Mas já que se fala nisso, e como "prevenir é melhor que remediar", leiam atentamente esta mensagem:
Este blog é redigido por alguém que lhe quer bem. Se quer que a sua vida melhore, seja em termos de saúde, amizade ou dinheiro, não se esqueça de o ler. Não é aparecer aqui de vez em quando. É ler mesmo. Todos os dias. E deixar comentários. Ler o Cromo Sapiens já melhorou a vida de muita gente. Não acredita? Então leia: Johnny Belmondo, empresário texano, estava na mais perfeita miséria. Mas decidiu, a conselho de um amigo, começar a ler o Cromo Sapiens e a sua vida mudou radicalmente: Hoje é o dono do Google, ganha milhões e tem um enorme grupo de amigos desinteressados e verdadeiros. Vive numa mansão apalaçada rodeado de mulheres nuas, que lhe satisfazem todos os desejos, por mais caprichosos que sejam. Apesar de ser calvo desde os 14 anos, assim que começou a ler Cromo Sapiens, o seu cabelo voltou a crescer. O seu sexo (que media uns míseros 3 cm) aumentou definitivamente de tamanho e mede actualmente 27 cm em repouso!

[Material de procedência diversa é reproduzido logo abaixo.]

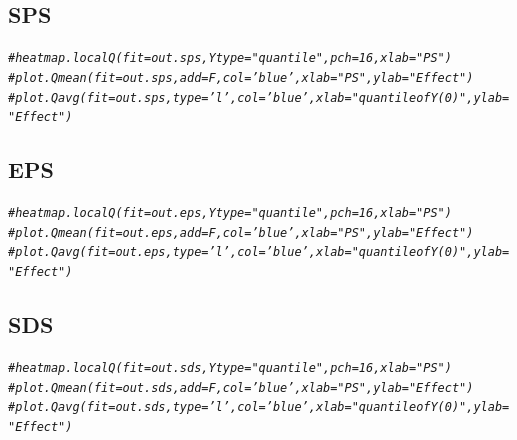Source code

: \documentclass{article}\usepackage[]{graphicx}\usepackage[]{color}
\makeatletter
\newcommand{\hlcom}[1]{\textcolor[rgb]{0.678,0.584,0.686}{\textit{#1}}}%
\newenvironment{kframe}{%
 \def\at@end@of@kframe{}%
 \ifinner\ifhmode%
  \def\at@end@of@kframe{\end{minipage}}%
  \begin{minipage}{\columnwidth}%
 \fi\fi%
 \def\FrameCommand##1{\hskip\@totalleftmargin \hskip-\fboxsep
 \colorbox{shadecolor}{##1}\hskip-\fboxsep
     \hskip-\linewidth \hskip-\@totalleftmargin \hskip\columnwidth}%
 \MakeFramed {\advance\hsize-\width
   \@totalleftmargin\z@ \linewidth\hsize
   \@setminipage}}%
 {\par\unskip\endMakeFramed%
 \at@end@of@kframe}
\newenvironment{knitrout}{}{} %
\makeatother
\begin{document}
\subsection{SPS}
\begin{knitrout}
\color{fgcolor}\begin{kframe}
\begin{alltt}
\hlcom{#heatmap.localQ(fit=out.sps , Ytype="quantile" , pch=16 , xlab="PS")}
\hlcom{#plot.Qmean(fit=out.sps , add=F , col='blue' , xlab="PS" , ylab="Effect")}
\hlcom{#plot.Qavg(fit=out.sps  , type='l' , col='blue' , xlab="quantile of Y(0)" , ylab="Effect")}
\end{alltt}
\end{kframe}
\end{knitrout}
\subsection{EPS}
\begin{knitrout}
\color{fgcolor}\begin{kframe}
\begin{alltt}
\hlcom{#heatmap.localQ(fit=out.eps , Ytype="quantile" , pch=16 , xlab="PS")}
\hlcom{#plot.Qmean(fit=out.eps , add=F , col='blue' , xlab="PS" , ylab="Effect")}
\hlcom{#plot.Qavg(fit=out.eps  , type='l' , col='blue' , xlab="quantile of Y(0)" , ylab="Effect")}
\end{alltt}
\end{kframe}
\end{knitrout}
\subsection{SDS}
\begin{knitrout}
\color{fgcolor}\begin{kframe}
\begin{alltt}
\hlcom{#heatmap.localQ(fit=out.sds , Ytype="quantile" , pch=16 , xlab="PS")}
\hlcom{#plot.Qmean(fit=out.sds , add=F , col='blue' , xlab="PS" , ylab="Effect")}
\hlcom{#plot.Qavg(fit=out.sds  , type='l' , col='blue' , xlab="quantile of Y(0)" , ylab="Effect")}
\end{alltt}
\end{kframe}
\end{knitrout}
\end{document}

Mas deixar de ler este blog traz desgraças. Acredite. As pessoas que abandonaram a leitura do Cromo Sapiens têm tido uma sucessão de azares, perseguições, traições, acidentes e problemas de saúde. Não acredita? Então fique a saber que um dos primeiros leitores deste blog (e que entretanto deixou de o ler) se chamava... Pedro Santana Lopes.
Agora que já leu esta mensagem, está marcado. Ou recomenda imediatamente Cromo Sapiens a pelo menos 15 amigos, ou a sua sorte acabará.
Se não quer acabar presidente do PSD, leve esta mensagem a sério.